Pelo contrário: a generalidade das leis
que se ocupam deste assunto pressupõem o “duplo uso”. Ver em 18 Junho 2014 uma súmula das
disposições legais posteriores à revisão constitucional de 1982, relacionadas
com a fiscalização das águas sob soberania ou jurisdição nacional feita pela
Marinha.
E mesmo quem o defende já reconhece
que a separação constitucional entre defesa nacional e segurança interna deve
ser diluída para que este "duplo uso" deixe de ser inconstitucional -
um, entre tantos casos de servidores do Estado
que querem mudar a lei para facilitar a gestão interna ou para realizar
projectos particulares.
Isto
é redutor e a atingir o ofensivo. Primeiro há muito quem defenda este “duplo
uso” – aliás em vigor num número enorme de países, ver Anexos A e B
– porque entende ser a melhor solução para o país. Segundo, porque de acordo
com o entendimento do poder político esta solução não é anti-constitucional –
ver 24 Setembro 2011.
Mas há duas razões
substantivas que sustentam uma diferenciação entre FA e polícias.

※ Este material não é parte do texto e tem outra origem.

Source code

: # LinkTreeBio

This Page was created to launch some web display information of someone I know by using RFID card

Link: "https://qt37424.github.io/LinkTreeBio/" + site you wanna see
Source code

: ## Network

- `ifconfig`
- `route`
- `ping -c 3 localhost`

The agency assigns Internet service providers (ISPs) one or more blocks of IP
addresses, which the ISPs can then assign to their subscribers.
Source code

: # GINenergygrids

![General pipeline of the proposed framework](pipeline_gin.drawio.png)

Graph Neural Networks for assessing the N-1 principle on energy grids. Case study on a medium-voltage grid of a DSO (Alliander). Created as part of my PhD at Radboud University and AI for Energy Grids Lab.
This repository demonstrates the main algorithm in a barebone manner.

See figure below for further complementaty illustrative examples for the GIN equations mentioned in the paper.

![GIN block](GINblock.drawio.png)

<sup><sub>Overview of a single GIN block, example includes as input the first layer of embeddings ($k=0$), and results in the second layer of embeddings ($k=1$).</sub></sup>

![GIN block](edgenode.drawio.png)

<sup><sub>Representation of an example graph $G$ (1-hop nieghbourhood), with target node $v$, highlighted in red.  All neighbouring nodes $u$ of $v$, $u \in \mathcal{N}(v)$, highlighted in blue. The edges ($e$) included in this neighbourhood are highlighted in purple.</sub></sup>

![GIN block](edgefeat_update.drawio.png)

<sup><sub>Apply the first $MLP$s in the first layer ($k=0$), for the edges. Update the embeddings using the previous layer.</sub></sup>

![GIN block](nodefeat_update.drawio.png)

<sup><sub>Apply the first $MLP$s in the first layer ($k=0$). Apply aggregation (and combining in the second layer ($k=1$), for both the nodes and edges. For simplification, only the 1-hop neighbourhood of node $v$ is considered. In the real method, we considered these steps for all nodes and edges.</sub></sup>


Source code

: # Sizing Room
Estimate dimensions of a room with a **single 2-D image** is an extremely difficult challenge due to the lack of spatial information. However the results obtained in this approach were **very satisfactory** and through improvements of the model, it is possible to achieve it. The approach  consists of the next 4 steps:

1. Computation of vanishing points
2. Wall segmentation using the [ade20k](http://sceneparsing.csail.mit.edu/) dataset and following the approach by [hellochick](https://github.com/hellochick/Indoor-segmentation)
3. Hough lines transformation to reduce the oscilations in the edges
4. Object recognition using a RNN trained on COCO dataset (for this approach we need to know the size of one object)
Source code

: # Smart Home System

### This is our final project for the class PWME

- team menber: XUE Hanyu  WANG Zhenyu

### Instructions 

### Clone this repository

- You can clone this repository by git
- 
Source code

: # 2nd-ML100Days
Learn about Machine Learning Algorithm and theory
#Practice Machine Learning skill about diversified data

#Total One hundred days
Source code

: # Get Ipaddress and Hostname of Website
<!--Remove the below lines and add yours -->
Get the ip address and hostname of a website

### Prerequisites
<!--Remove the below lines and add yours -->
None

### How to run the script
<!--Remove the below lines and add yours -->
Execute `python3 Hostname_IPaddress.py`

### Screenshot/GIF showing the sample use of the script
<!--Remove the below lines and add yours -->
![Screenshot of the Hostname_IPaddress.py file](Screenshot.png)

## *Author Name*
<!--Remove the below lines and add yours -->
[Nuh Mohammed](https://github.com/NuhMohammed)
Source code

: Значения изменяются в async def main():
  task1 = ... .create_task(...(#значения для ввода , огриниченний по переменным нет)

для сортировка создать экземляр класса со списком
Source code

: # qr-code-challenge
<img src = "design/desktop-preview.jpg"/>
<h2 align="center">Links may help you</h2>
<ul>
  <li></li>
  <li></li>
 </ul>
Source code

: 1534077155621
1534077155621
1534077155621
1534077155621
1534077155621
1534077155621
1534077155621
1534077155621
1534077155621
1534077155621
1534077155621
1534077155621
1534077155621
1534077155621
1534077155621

Aprendi com um notável almirante que
me chefiou que a diferença entre FA e polícias
é "a prova": enquanto o militar pode, e por vezes deve, levar
a sua acção até a destruição [e os polícias evidentemente que
também], o polícia está [primordialmente!] sujeito ao imperativo de preservar a prova (fundamenta
a acusação e pode ter de ser presente a tribunal) [mas acima disso está a legítima segurança dos
cidadãos, de companheiros e mesmo a sua]. O polícia
orienta-se pelo mínimo uso da força; o militar [também…] apoia-se em tecnologias que
disponibilizam grandes quantidades de energia aplicadas em pouco tempo, que
garantem a destruição dos objectivos.
Com, obviamente, a utilização do mínimo
uso da força que a garanta – e, numa época em que a informação corre célere e
atinge todo o lado, tendo muito cuidado com os “efeitos colaterais”! Os
militares, que sabem o poder que têm, são instruídos de modo a utilizá-lo de
forma (muito) ponderada. Desde logo, num Estado de Direito Democrático, apenas
na sequência de decisão do poder político. E depois, “no terreno”, com a
necessária contenção. Isto nem sempre acontece? Claro que sim. Mas também
abundam os exemplos de violência policial. Nos Estados Unidos da América ela é
flagrante, com as consequências que se sabem. Mas não é preciso sair de
Portugal para encontrar maus exemplos desta natureza.
Tem de ser
diferente a formação e o treino de ambos, desde logo porque o polícia tem de conhecer bem a lei que faz cumprir todos os dias [idem quem, das Forças Armadas, também a
faz cumprir] e é punido se não a souber ou se a aplicar mal.
E a distinta natureza das funções e
da formação do militar e do polícia levam-nos a encarar a informação de modo
divergente, incluindo na relação com as suas envolventes. Enquanto o militar segue o princípio de "need to know" (só se permite o
acesso, mesmo interno, à informação, a quem tenha de a saber, por motivos
operacionais), o polícia guia-se pelo "right to know" (obter e preservar a
prova determina que a informação é pública, com excepções e interpretações
restritas).
Não se contestando que existe diferença
entre informação “divulgável” militar e policial, os tempos actuais e as
tecnologias disponíveis no presente esbatem muito as diferenças entre ambas.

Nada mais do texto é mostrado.